4. What are the main arguments that these campaigners are using. Make a list of these arguments.
5. For each of the arguments above say why you think they may be false.

The legal definition of Mental Deficiency in the 1913 Act was as follows.
IDIOTS – persons in whose case there exists mental defectiveness of such a degree that they are unable to guard themselves against common physical dangers.
IMBECILES – persons in whose case there exists mental defectiveness which, though not amounting to IDIOCY, is yet so pronounced that they are incapable of managing themselves and their affairs. Or, in the case of children, of being taught to do so.
FEEBLE-MINDED – persons in whose case there exists mental defectiveness which, though not amounting to IMBECILITY, is yet so pronounced that they require care, supervision and control for their own protection or for the protection of others. Or in the case of children, that they appear to be permanently incapable by reason of such defectiveness of receiving proper benefit from the instruction in ordinary school.
MORAL DEFECTIVENESS – persons in whose case there exists mental defectiveness coupled with strong vicious or criminal propensities and who require care, supervision and control for the protection of others.

6.What problems do you think administrators might have implementing this definition?

The new Intelligence measuring system developed by Binet, which tried to classify all the variety and richness of human thinking in one measure the Intelligence Quotient, was promoted as a way of classifying the various grades of mental deficiency.
Mild Mental Retardation
IQ = 50 to 70

Moderate mental retardation
IQ = 35 to 49
synonyms: imbecile; moderate mental subnormality
Severe mental retardation
IQ = 20 to 34
synonym: severe mental subnormality
Profound mental retardation
IQ under 20
synonyms: idiocy; profound mental subnormality

7. Listen to Lee Humber IQ http://www.pulse-project.org/node/495

8. What are the difficulties with trying to measure general intelligence?

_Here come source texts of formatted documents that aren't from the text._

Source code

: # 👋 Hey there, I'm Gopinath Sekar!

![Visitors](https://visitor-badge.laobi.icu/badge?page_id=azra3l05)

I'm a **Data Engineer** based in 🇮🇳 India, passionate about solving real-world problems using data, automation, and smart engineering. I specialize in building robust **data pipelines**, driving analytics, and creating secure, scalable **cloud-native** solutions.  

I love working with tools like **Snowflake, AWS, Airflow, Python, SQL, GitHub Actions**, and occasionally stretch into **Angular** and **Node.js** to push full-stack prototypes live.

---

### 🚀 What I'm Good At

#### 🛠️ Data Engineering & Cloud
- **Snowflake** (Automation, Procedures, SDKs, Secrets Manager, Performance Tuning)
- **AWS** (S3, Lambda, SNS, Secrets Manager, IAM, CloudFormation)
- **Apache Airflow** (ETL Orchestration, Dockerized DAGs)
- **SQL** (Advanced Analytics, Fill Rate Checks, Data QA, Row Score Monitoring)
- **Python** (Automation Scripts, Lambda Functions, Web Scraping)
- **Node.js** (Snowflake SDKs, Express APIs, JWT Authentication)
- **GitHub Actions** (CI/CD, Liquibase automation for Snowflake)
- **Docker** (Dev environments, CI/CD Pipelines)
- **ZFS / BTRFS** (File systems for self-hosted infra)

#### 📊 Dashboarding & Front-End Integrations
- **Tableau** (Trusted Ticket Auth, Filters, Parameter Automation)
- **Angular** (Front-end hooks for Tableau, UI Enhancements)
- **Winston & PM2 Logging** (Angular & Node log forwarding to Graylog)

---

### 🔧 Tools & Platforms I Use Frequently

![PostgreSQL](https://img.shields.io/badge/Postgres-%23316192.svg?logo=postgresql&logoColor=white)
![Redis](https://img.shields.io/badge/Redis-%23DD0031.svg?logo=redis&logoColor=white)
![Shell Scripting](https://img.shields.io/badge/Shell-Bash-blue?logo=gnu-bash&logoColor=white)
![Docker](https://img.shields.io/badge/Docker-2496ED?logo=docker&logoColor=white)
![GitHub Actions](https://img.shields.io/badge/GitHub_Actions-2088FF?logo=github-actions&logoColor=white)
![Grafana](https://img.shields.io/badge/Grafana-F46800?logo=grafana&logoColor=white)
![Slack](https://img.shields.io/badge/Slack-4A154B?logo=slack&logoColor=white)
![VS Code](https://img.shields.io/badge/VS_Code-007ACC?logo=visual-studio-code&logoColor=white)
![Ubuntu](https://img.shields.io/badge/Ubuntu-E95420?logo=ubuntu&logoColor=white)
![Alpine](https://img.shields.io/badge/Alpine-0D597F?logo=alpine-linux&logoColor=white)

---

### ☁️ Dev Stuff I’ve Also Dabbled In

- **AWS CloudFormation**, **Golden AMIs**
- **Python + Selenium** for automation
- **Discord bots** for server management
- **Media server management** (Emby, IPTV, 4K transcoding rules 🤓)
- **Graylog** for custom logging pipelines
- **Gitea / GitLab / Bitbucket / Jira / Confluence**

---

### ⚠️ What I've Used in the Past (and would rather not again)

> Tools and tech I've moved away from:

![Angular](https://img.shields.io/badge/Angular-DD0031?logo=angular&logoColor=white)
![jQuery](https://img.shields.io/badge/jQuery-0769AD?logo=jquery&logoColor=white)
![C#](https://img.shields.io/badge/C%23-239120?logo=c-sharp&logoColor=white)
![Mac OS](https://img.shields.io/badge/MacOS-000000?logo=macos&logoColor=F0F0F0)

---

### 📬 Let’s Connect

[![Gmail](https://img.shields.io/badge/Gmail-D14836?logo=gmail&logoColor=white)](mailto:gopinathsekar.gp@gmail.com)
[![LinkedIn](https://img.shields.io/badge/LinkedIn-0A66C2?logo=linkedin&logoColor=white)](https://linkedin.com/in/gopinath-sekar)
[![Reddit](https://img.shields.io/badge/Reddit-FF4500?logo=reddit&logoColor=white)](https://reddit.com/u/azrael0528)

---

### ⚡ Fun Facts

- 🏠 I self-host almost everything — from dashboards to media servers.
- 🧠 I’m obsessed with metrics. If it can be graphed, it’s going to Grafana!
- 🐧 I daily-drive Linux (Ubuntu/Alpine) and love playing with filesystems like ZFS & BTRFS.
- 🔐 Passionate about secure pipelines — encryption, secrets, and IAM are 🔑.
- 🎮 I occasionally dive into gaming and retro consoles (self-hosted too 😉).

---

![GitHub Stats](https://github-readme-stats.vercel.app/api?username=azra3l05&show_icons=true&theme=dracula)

In practice it was after the 1914-1918 War that Local Authorities started to really implement the mental deficiency Act by building many long stay colonies and hospitals and rounding up the mentally deficient and placing them there for life. Between 1920 when 10,000 people with learning difficulty were in institutions and 1946 when 60,000 were in institutions

9.Meanwood Park was built on the outskirts of Leeds in 1919 eventually housing 2000 inmates. Go to the website and read accounts http://www.meanwoodpark.co.uk/ and watch 7 minute film http://www.youtube.com/watch?v=cYcQMpDQeng&feature=player_embedded

10. Often people who were deaf or had cerebral palsy were incarcerated. Imagine you are one such person. Now write a letter to the Prime Minister as a person who was forcibly taken to Meanwood Park asking to be released and your reasons.

Endnotes
i. http://www.meanwoodpark.co.uk/a-resource/the-care-and-control-of-the-feeble-minded/
ii. The above classification can be compared to the following analysis of mental retardation in the International Classification of Diseases (9th revision – 1975): (Mental retardation is defined as intellectual impairment starting in early childhood.)